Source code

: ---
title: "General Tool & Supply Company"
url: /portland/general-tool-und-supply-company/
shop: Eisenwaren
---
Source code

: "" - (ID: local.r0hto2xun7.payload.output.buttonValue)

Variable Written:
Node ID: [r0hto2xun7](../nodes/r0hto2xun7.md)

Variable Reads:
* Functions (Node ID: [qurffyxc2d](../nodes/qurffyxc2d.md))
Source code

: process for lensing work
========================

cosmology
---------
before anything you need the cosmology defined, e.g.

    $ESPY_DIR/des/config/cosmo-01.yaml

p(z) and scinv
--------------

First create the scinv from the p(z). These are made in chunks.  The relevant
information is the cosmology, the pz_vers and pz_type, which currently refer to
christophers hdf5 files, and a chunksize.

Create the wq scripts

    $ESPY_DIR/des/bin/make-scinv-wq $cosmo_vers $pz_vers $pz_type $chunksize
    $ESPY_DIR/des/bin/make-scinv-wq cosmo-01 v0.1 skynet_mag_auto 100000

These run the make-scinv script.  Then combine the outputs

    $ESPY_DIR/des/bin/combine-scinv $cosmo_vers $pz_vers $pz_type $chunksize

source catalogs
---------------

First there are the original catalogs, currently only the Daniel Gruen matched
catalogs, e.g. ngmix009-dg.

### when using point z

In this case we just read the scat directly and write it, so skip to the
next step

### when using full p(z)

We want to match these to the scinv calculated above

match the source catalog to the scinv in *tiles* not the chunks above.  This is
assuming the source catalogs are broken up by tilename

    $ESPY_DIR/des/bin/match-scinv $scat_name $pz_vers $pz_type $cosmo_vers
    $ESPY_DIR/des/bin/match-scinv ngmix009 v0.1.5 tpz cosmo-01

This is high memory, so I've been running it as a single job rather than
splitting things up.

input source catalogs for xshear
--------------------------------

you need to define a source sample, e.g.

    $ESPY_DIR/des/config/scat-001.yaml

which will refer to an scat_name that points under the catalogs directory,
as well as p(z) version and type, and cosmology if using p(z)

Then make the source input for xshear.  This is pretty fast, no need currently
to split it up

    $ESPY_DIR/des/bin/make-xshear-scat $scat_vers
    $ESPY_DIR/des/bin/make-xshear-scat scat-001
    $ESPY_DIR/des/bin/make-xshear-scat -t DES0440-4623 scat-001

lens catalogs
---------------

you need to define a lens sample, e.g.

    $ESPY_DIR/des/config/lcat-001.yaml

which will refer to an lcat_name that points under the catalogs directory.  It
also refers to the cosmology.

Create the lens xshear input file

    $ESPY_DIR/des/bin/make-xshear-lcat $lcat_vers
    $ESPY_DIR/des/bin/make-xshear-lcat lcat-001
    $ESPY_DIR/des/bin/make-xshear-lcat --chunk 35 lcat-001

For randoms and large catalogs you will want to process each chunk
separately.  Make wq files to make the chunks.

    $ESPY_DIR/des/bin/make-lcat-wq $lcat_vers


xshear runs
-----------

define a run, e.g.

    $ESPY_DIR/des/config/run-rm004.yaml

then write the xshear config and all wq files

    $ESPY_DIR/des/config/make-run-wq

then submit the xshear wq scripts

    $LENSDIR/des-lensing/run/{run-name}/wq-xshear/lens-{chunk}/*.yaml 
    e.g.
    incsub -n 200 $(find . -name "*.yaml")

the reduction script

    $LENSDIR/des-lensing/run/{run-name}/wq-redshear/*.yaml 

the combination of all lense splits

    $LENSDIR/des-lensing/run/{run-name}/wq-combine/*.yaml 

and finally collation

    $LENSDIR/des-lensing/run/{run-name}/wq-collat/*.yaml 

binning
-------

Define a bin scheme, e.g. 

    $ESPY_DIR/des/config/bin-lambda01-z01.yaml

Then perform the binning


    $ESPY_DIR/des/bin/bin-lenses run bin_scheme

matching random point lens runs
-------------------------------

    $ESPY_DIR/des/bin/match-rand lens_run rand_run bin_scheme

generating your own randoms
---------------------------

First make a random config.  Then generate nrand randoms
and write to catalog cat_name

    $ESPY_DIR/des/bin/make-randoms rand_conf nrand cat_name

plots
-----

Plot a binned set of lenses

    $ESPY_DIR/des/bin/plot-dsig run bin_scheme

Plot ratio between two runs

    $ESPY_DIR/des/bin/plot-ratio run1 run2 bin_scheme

TASK DESCRIPTION:
Down to the last line, return the data above exactly.

EXPECTED ANSWER:
Source code

: ---
title: "General Tool & Supply Company"
url: /portland/general-tool-und-supply-company/
shop: Eisenwaren
---
Source code

: "" - (ID: local.r0hto2xun7.payload.output.buttonValue)

Variable Written:
Node ID: [r0hto2xun7](../nodes/r0hto2xun7.md)

Variable Reads:
* Functions (Node ID: [qurffyxc2d](../nodes/qurffyxc2d.md))
Source code

: process for lensing work
========================

cosmology
---------
before anything you need the cosmology defined, e.g.

    $ESPY_DIR/des/config/cosmo-01.yaml

p(z) and scinv
--------------

First create the scinv from the p(z). These are made in chunks.  The relevant
information is the cosmology, the pz_vers and pz_type, which currently refer to
christophers hdf5 files, and a chunksize.

Create the wq scripts

    $ESPY_DIR/des/bin/make-scinv-wq $cosmo_vers $pz_vers $pz_type $chunksize
    $ESPY_DIR/des/bin/make-scinv-wq cosmo-01 v0.1 skynet_mag_auto 100000

These run the make-scinv script.  Then combine the outputs

    $ESPY_DIR/des/bin/combine-scinv $cosmo_vers $pz_vers $pz_type $chunksize

source catalogs
---------------

First there are the original catalogs, currently only the Daniel Gruen matched
catalogs, e.g. ngmix009-dg.

### when using point z

In this case we just read the scat directly and write it, so skip to the
next step

### when using full p(z)

We want to match these to the scinv calculated above

match the source catalog to the scinv in *tiles* not the chunks above.  This is
assuming the source catalogs are broken up by tilename

    $ESPY_DIR/des/bin/match-scinv $scat_name $pz_vers $pz_type $cosmo_vers
    $ESPY_DIR/des/bin/match-scinv ngmix009 v0.1.5 tpz cosmo-01

This is high memory, so I've been running it as a single job rather than
splitting things up.

input source catalogs for xshear
--------------------------------

you need to define a source sample, e.g.

    $ESPY_DIR/des/config/scat-001.yaml

which will refer to an scat_name that points under the catalogs directory,
as well as p(z) version and type, and cosmology if using p(z)

Then make the source input for xshear.  This is pretty fast, no need currently
to split it up

    $ESPY_DIR/des/bin/make-xshear-scat $scat_vers
    $ESPY_DIR/des/bin/make-xshear-scat scat-001
    $ESPY_DIR/des/bin/make-xshear-scat -t DES0440-4623 scat-001

lens catalogs
---------------

you need to define a lens sample, e.g.

    $ESPY_DIR/des/config/lcat-001.yaml

which will refer to an lcat_name that points under the catalogs directory.  It
also refers to the cosmology.

Create the lens xshear input file

    $ESPY_DIR/des/bin/make-xshear-lcat $lcat_vers
    $ESPY_DIR/des/bin/make-xshear-lcat lcat-001
    $ESPY_DIR/des/bin/make-xshear-lcat --chunk 35 lcat-001

For randoms and large catalogs you will want to process each chunk
separately.  Make wq files to make the chunks.

    $ESPY_DIR/des/bin/make-lcat-wq $lcat_vers


xshear runs
-----------

define a run, e.g.

    $ESPY_DIR/des/config/run-rm004.yaml

then write the xshear config and all wq files

    $ESPY_DIR/des/config/make-run-wq

then submit the xshear wq scripts

    $LENSDIR/des-lensing/run/{run-name}/wq-xshear/lens-{chunk}/*.yaml 
    e.g.
    incsub -n 200 $(find . -name "*.yaml")

the reduction script

    $LENSDIR/des-lensing/run/{run-name}/wq-redshear/*.yaml 

the combination of all lense splits

    $LENSDIR/des-lensing/run/{run-name}/wq-combine/*.yaml 

and finally collation

    $LENSDIR/des-lensing/run/{run-name}/wq-collat/*.yaml 

binning
-------

Define a bin scheme, e.g. 

    $ESPY_DIR/des/config/bin-lambda01-z01.yaml

Then perform the binning


    $ESPY_DIR/des/bin/bin-lenses run bin_scheme

matching random point lens runs
-------------------------------

    $ESPY_DIR/des/bin/match-rand lens_run rand_run bin_scheme

generating your own randoms
---------------------------

First make a random config.  Then generate nrand randoms
and write to catalog cat_name

    $ESPY_DIR/des/bin/make-randoms rand_conf nrand cat_name

plots
-----

Plot a binned set of lenses

    $ESPY_DIR/des/bin/plot-dsig run bin_scheme

Plot ratio between two runs

    $ESPY_DIR/des/bin/plot-ratio run1 run2 bin_scheme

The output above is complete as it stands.